Do you need anything? Are you okay?

I've become a blogaholic. It's true. I spend more time perusing blogs than I have reaching out to my neighbors. Why is that? Is it because I can do it when it's convenient to me? Because I can backspace if something I say seems corny or not exactly eloquent? While multi-tasking the other evening (shoveling down a quick dinner and catching up with the news) I ran across this article. The most important statement I took away was this,

"We've lost the community," said the Rev. Neil Flowers, who plans to talk about Merchant on Sunday at Beulah United Methodist Church, a few miles from where Merchant died. "We do our own thing. We lead busy lives. We go and go and go ... and stay within our comfort zone."

This elderly woman was dead for 18 months in her home and no one even remembered to check on her. I'm certainly not chastizing them for this. It is true. We seem to be living busier lives. Something that has been mindboggling to me for quite a while. Why is it that with the speed and convenience of technology we have available to us today we seem more busy and less capable of being neighborly? Are we so inept at cultivating friendships that we would rather stay tucked beneath the shells of our interior worlds?

Take for instance my next door neighbors. They had been in their home for just about 4 months when a firetruck arrived at their house. The first thing I did was call my mom. She's my other neighbor. Neither of us went over to check on them because we were too concerned to violate their space. We weren't sure if we'd be considered nosy neighbors if we ran to their house. So we waited. My mom finally went over and found that the mom had cut her hand and everything was under control. It was after that incident that we all exchanged numbers just in case.

The firetruck appeared again in the wee hours of the night and this time my husband was home as well. The strobing lights of the firetruck woke him up but again, he counted cars, they were all home and there was no smoke. He thought we should leave them alone. ??? This isn't the way things used to be in a not so distance past. Neighbors reached out to one another. People worried about each other. But we chose to stay within the comfort of our own home and not get involved.

I guess what is so interesting to me is that if you come to the cyber world it seems as if people DO care about one another. In many cases folks they have never met and probably never will. They pour their hearts out to each other and seem to bare their souls. I have no doubt that many of the bloggers out there are genuine. And we reach out. We feel safe. Because we are not exposed in whole but reveal only what we want people to know about us.
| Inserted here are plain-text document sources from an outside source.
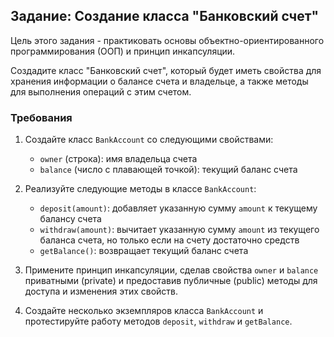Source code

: ## Задание: Создание класса "Банковский счет"

Цель этого задания - практиковать основы объектно-ориентированного программирования (ООП) и принцип инкапсуляции. 

Создадите класс "Банковский счет", который будет иметь свойства для хранения информации о балансе счета и владельце, а также методы для выполнения операций с этим счетом.

### Требования

1. Создайте класс `BankAccount` со следующими свойствами:
   - `owner` (строка): имя владельца счета
   - `balance` (число с плавающей точкой): текущий баланс счета

2. Реализуйте следующие методы в классе `BankAccount`:
   - `deposit(amount)`: добавляет указанную сумму `amount` к текущему балансу счета
   - `withdraw(amount)`: вычитает указанную сумму `amount` из текущего баланса счета, но только если на счету достаточно средств
   - `getBalance()`: возвращает текущий баланс счета

3. Примените принцип инкапсуляции, сделав свойства `owner` и `balance` приватными (private) и предоставив публичные (public) методы для доступа и изменения этих свойств.

4. Создайте несколько экземпляров класса `BankAccount` и протестируйте работу методов `deposit`, `withdraw` и `getBalance`.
I wouldn't give up the people I've met here but I do wonder how on earth I can go back to cultivating the relationships around me so that I can be there for those to whom I could lend more than just a prayer and a kind word.

1 comment:

Just A Girl said...

You are so right! I love blogging because we can be "neighborly". It's so much harder to do in "real life". My "neighbors with skin on them" are all very different from me. It seems I've created my ideal neighborhood in my blog world. Perhaps we should get over ourselves and all go "Mrs. Kravitz" on everybody.